Project Member Reported by, Mar 28 2015

Issue description

Crashpad should have its own processor. Here are some ideas:

 - Consume raw DWARF and native image files, no more dump_syms.
    - Enables more than just function, file name, and line number. Function parameters and variables can also be decoded.
    - The processor may still need to support dump_syms for compatibility.
    - DWARF data can be quite large, and it may be impractical to do this for many Crashpad users. -gline-tables-only is an option to reduce DWARF, but debugging information is lost and function parameters and variables cannot be extracted. A tool can be provided to minimize DWARF by subsetting the available data, if no such tool already exists.
    - For Windows, it will need to support something dump_syms-like, since it will not likely be able to read .pdb files directly on other platforms.
 - Built on the snapshot library, consumes live/crashed process images in addition to minidump files. In the future, will support native core files (bug 28) and more.
 - Stackwalking and other support to be provided by LLVM?

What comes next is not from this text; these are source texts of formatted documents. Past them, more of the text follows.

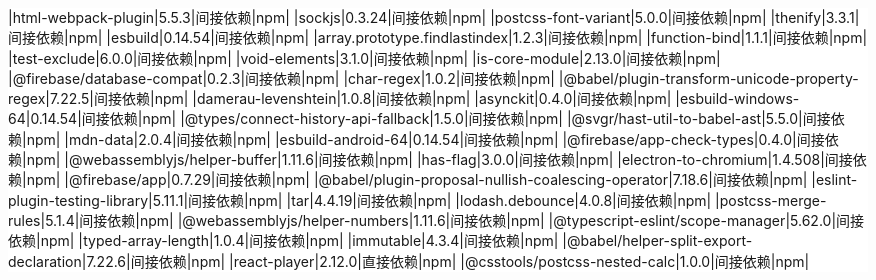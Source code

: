 |html-webpack-plugin|5.5.3|间接依赖|npm|
|sockjs|0.3.24|间接依赖|npm|
|postcss-font-variant|5.0.0|间接依赖|npm|
|thenify|3.3.1|间接依赖|npm|
|esbuild|0.14.54|间接依赖|npm|
|array.prototype.findlastindex|1.2.3|间接依赖|npm|
|function-bind|1.1.1|间接依赖|npm|
|test-exclude|6.0.0|间接依赖|npm|
|void-elements|3.1.0|间接依赖|npm|
|is-core-module|2.13.0|间接依赖|npm|
|@firebase/database-compat|0.2.3|间接依赖|npm|
|char-regex|1.0.2|间接依赖|npm|
|@babel/plugin-transform-unicode-property-regex|7.22.5|间接依赖|npm|
|damerau-levenshtein|1.0.8|间接依赖|npm|
|asynckit|0.4.0|间接依赖|npm|
|esbuild-windows-64|0.14.54|间接依赖|npm|
|@types/connect-history-api-fallback|1.5.0|间接依赖|npm|
|@svgr/hast-util-to-babel-ast|5.5.0|间接依赖|npm|
|mdn-data|2.0.4|间接依赖|npm|
|esbuild-android-64|0.14.54|间接依赖|npm|
|@firebase/app-check-types|0.4.0|间接依赖|npm|
|@webassemblyjs/helper-buffer|1.11.6|间接依赖|npm|
|has-flag|3.0.0|间接依赖|npm|
|electron-to-chromium|1.4.508|间接依赖|npm|
|@firebase/app|0.7.29|间接依赖|npm|
|@babel/plugin-proposal-nullish-coalescing-operator|7.18.6|间接依赖|npm|
|eslint-plugin-testing-library|5.11.1|间接依赖|npm|
|tar|4.4.19|间接依赖|npm|
|lodash.debounce|4.0.8|间接依赖|npm|
|postcss-merge-rules|5.1.4|间接依赖|npm|
|@webassemblyjs/helper-numbers|1.11.6|间接依赖|npm|
|@typescript-eslint/scope-manager|5.62.0|间接依赖|npm|
|typed-array-length|1.0.4|间接依赖|npm|
|immutable|4.3.4|间接依赖|npm|
|@babel/helper-split-export-declaration|7.22.6|间接依赖|npm|
|react-player|2.12.0|直接依赖|npm|
|@csstools/postcss-nested-calc|1.0.0|间接依赖|npm|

This is a lot of work. I expect other bugs for specific tasks to be filed, and for this bug to be blocked on those.

Comment 1 by, Apr 1 2015

Until this rather large project is implemented, I think it might make sense to port dump_syms over from Breakpad to Crashpad. One of the strengths of Crashpad (IMHO) is that compiling it is so easy now that is done from the command line. Granted I have no idea how much code and effort this would require. :-)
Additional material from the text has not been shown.